[About this task]:
Whenever a line in the data holds the string "bold", copy that line.

-------- Provided data --------

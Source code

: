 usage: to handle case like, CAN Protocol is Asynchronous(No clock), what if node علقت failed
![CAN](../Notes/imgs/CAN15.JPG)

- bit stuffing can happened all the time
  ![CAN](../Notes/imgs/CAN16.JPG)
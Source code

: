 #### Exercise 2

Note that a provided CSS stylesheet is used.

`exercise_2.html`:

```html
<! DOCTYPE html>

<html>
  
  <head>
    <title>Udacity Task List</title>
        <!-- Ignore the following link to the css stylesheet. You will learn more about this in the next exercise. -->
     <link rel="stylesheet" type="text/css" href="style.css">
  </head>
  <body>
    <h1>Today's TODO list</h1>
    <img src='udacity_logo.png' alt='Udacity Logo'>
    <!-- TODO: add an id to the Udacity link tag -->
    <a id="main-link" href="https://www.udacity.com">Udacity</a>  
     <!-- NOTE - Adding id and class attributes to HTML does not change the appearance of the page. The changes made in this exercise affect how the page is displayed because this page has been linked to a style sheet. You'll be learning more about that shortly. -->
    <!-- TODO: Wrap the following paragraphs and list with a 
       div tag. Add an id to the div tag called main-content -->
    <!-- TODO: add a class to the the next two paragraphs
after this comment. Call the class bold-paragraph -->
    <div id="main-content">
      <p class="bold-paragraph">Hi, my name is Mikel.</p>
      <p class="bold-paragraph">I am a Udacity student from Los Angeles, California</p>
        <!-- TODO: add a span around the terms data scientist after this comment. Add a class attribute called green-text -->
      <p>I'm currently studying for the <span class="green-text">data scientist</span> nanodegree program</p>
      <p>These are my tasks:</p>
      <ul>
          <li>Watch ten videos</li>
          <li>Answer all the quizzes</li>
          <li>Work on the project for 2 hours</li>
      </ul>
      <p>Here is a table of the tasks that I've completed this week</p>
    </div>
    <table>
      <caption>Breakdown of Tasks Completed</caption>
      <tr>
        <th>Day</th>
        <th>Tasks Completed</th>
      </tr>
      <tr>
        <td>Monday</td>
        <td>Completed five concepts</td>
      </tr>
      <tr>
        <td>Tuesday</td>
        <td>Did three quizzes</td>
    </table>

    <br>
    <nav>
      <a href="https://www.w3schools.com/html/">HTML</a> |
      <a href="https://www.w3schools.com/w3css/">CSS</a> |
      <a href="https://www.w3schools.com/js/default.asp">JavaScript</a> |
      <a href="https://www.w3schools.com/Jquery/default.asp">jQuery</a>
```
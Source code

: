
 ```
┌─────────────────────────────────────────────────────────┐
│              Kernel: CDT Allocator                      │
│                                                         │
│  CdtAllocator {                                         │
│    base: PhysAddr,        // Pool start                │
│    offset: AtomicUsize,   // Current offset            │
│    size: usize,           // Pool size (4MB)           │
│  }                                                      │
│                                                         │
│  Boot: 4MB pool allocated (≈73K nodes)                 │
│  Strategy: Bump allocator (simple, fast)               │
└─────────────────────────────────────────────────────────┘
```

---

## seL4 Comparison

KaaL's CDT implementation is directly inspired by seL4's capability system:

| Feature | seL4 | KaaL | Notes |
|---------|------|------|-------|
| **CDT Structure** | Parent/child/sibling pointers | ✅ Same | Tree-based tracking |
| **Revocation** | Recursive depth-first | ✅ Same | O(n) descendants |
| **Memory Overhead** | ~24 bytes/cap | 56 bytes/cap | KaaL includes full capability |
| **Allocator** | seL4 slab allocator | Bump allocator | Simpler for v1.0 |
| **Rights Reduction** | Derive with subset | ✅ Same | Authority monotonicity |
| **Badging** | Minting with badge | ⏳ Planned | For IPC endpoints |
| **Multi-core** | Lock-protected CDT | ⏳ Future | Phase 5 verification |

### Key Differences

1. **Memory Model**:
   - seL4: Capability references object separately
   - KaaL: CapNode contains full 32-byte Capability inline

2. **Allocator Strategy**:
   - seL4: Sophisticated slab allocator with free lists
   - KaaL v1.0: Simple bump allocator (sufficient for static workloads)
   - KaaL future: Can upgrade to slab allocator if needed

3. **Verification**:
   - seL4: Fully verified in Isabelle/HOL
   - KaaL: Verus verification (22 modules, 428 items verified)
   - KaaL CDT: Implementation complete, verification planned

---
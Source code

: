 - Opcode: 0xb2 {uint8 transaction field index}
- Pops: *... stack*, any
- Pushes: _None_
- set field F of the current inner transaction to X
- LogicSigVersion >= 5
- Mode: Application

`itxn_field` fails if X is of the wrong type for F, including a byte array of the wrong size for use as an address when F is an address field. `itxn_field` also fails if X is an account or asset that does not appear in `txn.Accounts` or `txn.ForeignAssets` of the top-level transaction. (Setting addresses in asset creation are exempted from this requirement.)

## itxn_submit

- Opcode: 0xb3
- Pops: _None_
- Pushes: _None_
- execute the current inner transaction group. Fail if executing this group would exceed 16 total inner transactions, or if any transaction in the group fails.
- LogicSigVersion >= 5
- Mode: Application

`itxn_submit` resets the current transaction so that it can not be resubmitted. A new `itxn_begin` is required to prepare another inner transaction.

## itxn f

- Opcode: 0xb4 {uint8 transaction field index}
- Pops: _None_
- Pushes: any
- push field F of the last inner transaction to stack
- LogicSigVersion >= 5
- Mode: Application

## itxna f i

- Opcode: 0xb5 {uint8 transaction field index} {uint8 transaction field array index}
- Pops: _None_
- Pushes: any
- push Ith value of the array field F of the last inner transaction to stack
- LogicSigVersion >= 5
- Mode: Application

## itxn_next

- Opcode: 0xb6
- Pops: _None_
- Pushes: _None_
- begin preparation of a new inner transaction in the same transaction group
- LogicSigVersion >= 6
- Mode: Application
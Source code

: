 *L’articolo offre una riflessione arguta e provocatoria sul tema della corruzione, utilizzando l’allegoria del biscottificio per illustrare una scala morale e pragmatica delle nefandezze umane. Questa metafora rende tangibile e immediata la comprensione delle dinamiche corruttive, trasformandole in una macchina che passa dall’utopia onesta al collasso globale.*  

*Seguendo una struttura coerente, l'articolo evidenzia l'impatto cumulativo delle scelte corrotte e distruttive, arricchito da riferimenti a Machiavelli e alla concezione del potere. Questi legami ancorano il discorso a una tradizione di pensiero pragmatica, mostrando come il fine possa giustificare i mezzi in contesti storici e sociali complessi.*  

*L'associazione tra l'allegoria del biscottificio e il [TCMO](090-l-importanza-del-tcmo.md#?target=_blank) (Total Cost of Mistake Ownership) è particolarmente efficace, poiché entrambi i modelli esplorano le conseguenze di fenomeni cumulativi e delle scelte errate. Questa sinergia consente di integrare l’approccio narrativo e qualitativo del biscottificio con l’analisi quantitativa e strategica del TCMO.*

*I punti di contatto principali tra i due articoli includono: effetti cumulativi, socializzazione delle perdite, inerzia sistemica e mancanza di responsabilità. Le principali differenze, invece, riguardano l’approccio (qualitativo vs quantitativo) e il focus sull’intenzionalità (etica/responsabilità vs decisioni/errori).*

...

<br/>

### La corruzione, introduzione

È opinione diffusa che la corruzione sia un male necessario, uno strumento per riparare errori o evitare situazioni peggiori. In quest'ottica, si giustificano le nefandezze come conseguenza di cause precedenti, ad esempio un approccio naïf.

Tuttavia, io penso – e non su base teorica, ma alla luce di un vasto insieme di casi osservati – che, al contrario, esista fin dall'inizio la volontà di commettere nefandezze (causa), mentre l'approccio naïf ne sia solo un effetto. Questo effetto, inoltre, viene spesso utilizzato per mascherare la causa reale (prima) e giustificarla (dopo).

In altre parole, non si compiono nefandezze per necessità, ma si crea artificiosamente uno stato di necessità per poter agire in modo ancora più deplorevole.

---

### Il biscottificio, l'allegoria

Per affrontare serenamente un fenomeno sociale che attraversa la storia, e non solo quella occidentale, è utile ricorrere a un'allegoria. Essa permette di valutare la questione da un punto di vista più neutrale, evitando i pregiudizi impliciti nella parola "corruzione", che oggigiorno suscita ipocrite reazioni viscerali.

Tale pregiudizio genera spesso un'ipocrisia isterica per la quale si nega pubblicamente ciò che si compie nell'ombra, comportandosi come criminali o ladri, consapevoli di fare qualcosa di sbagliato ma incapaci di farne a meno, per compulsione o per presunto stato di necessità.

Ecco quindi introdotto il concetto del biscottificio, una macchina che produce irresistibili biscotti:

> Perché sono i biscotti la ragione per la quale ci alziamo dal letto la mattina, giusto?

--------

[Answer to the problem]:
after this comment. Call the class bold-paragraph -->
      <p class="bold-paragraph">Hi, my name is Mikel.</p>
      <p class="bold-paragraph">I am a Udacity student from Los Angeles, California</p>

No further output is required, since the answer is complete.